Way back in the early 2000’s, when I lived care-free in Orlando, Florida, I worked in a burrito restaurant. I lived in a dirty little apartment with my roommate and a dog, and life consisted of dancing, drinking, and going to work then repeating the cycle again and again.

Most of the time, I am sublimely happy with my life here in Georgia. I love my boys, I love my husband, and most days I can even find something to love about the challenging job I do from 8-5. But on some days,  I drop the boys off at their respective schools and an old Run DMC song comes on my Spotify playlist. Like magic I’m transported to a little bar in Orlando, belly up to the bar with my roommate while the same song blares through the speakers.

“It’s a sign,” she says with a pleading smile. “Don’t go to work!”

We banter back and forth, sipping margaritas and staring longingly at the pool table.

“Seriously, it’s a sign,” she says again.

And I believe her. So I call in to work, and we stay at the bar and drink margaritas and laugh and shoot a game or seven of pool with some guys we know from around town. I think we stayed all day, just goofing off, enjoying the outdoor patio and the sunshine, tasting the sour-sweet margaritas and being young.

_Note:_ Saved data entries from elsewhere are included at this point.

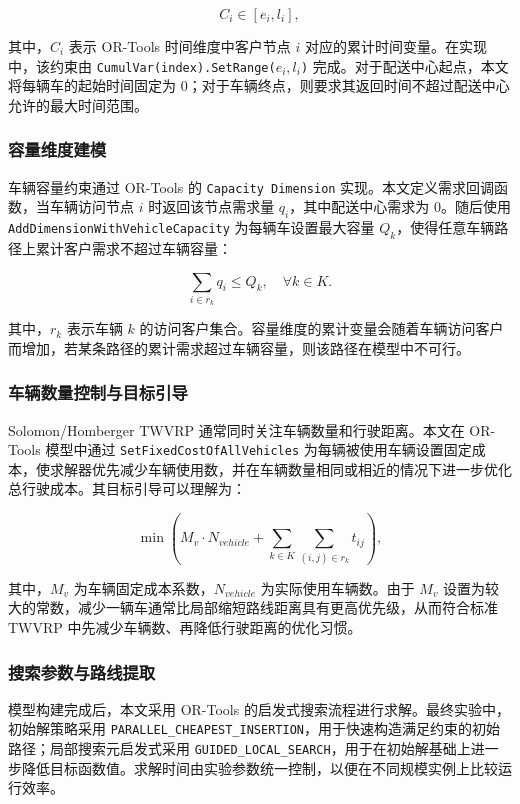 \documentclass[12pt,a4paper,UTF8]{article}
\begin{document}
\[
    C_i \in [e_i,l_i],
\]

其中，$C_i$ 表示 OR-Tools 时间维度中客户节点 $i$ 对应的累计时间变量。在实现中，该约束由 \texttt{CumulVar(index).SetRange($e_i,l_i$)} 完成。对于配送中心起点，本文将每辆车的起始时间固定为 $0$；对于车辆终点，则要求其返回时间不超过配送中心允许的最大时间范围。

\subsubsection{容量维度建模}

车辆容量约束通过 OR-Tools 的 \texttt{Capacity Dimension} 实现。本文定义需求回调函数，当车辆访问节点 $i$ 时返回该节点需求量 $q_i$，其中配送中心需求为 $0$。随后使用 \texttt{AddDimensionWithVehicleCapacity} 为每辆车设置最大容量 $Q_k$，使得任意车辆路径上累计客户需求不超过车辆容量：

\[
    \sum_{i\in r_k} q_i \leq Q_k,
    \quad \forall k\in K.
\]

其中，$r_k$ 表示车辆 $k$ 的访问客户集合。容量维度的累计变量会随着车辆访问客户而增加，若某条路径的累计需求超过车辆容量，则该路径在模型中不可行。

\subsubsection{车辆数量控制与目标引导}

Solomon/Homberger TWVRP 通常同时关注车辆数量和行驶距离。本文在 OR-Tools 模型中通过 \texttt{SetFixedCostOfAllVehicles} 为每辆被使用车辆设置固定成本，使求解器优先减少车辆使用数，并在车辆数量相同或相近的情况下进一步优化总行驶成本。其目标引导可以理解为：

\[
    \min \left(
        M_v \cdot N_{vehicle}
        +
        \sum_{k\in K}\sum_{(i,j)\in r_k} t_{ij}
    \right),
\]

其中，$M_v$ 为车辆固定成本系数，$N_{vehicle}$ 为实际使用车辆数。由于 $M_v$ 设置为较大的常数，减少一辆车通常比局部缩短路线距离具有更高优先级，从而符合标准 TWVRP 中先减少车辆数、再降低行驶距离的优化习惯。

\subsubsection{搜索参数与路线提取}

模型构建完成后，本文采用 OR-Tools 的启发式搜索流程进行求解。最终实验中，初始解策略采用 \texttt{PARALLEL\_CHEAPEST\_INSERTION}，用于快速构造满足约束的初始路径；局部搜索元启发式采用 \texttt{GUIDED\_LOCAL\_SEARCH}，用于在初始解基础上进一步降低目标函数值。求解时间由实验参数统一控制，以便在不同规模实例上比较运行效率。
\end{document}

That day stays with me. The pout of my roommate as she begged me to skip work, the sound of the song in the amplified speakers, the crack and slide of the pool balls across a felt table. I can taste the margaritas, feel the sun on my face as I lean backwards with a smile.

Today, “It’s Tricky” came on as I pulled out of daycare. The thought occurred to me that those days are long gone… the days when I could just “call in” to work and drink margaritas. The days when I was young enough to spend a day in a bar with friends. The days when I could lean back in a chair on an outdoor patio and smile without wrinkles, without worries, without wondering if maybe I’ve had too much to drink or where the boys are or what time the baby sitter has to be home.

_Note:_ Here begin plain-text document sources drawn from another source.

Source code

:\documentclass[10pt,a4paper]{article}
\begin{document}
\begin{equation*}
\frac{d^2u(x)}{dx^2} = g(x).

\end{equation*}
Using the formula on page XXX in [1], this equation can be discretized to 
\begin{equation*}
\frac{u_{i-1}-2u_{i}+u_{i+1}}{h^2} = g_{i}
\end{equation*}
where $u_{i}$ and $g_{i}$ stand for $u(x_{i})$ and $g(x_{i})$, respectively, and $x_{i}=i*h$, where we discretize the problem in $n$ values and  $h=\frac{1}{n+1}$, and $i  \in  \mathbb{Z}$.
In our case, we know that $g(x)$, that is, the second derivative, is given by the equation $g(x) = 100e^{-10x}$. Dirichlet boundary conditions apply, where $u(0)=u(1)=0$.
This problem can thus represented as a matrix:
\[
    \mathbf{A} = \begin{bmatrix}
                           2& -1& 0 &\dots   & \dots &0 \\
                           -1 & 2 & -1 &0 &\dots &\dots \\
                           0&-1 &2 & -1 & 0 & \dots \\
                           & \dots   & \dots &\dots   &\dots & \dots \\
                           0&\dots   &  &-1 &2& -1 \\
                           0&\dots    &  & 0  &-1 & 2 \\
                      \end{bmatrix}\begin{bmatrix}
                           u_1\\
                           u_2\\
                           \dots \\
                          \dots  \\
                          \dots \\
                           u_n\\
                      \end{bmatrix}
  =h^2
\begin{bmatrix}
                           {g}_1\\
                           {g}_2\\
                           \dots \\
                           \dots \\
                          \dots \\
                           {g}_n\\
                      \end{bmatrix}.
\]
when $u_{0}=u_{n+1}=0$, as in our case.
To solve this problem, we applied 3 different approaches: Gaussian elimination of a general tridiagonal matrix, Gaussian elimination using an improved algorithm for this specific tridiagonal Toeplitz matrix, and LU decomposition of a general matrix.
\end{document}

Most days, I’m sublimely happy with my life.

But on some days, like today, I want to call my husband and beg him to play hooky. To belly up to a warm, Florida day. To drink in sunshine alongside margaritas.

And to laugh, as though no one in the world has any cares at all. Least of all me.

As the last notes of Run DMC played loudly in my car speakers, I pulled into work with a sigh. It’s not a sign. Not today.

But maybe one day, it will be.

Until then, I’ll keep longing for those days when nothing else mattered save being young.  And happy.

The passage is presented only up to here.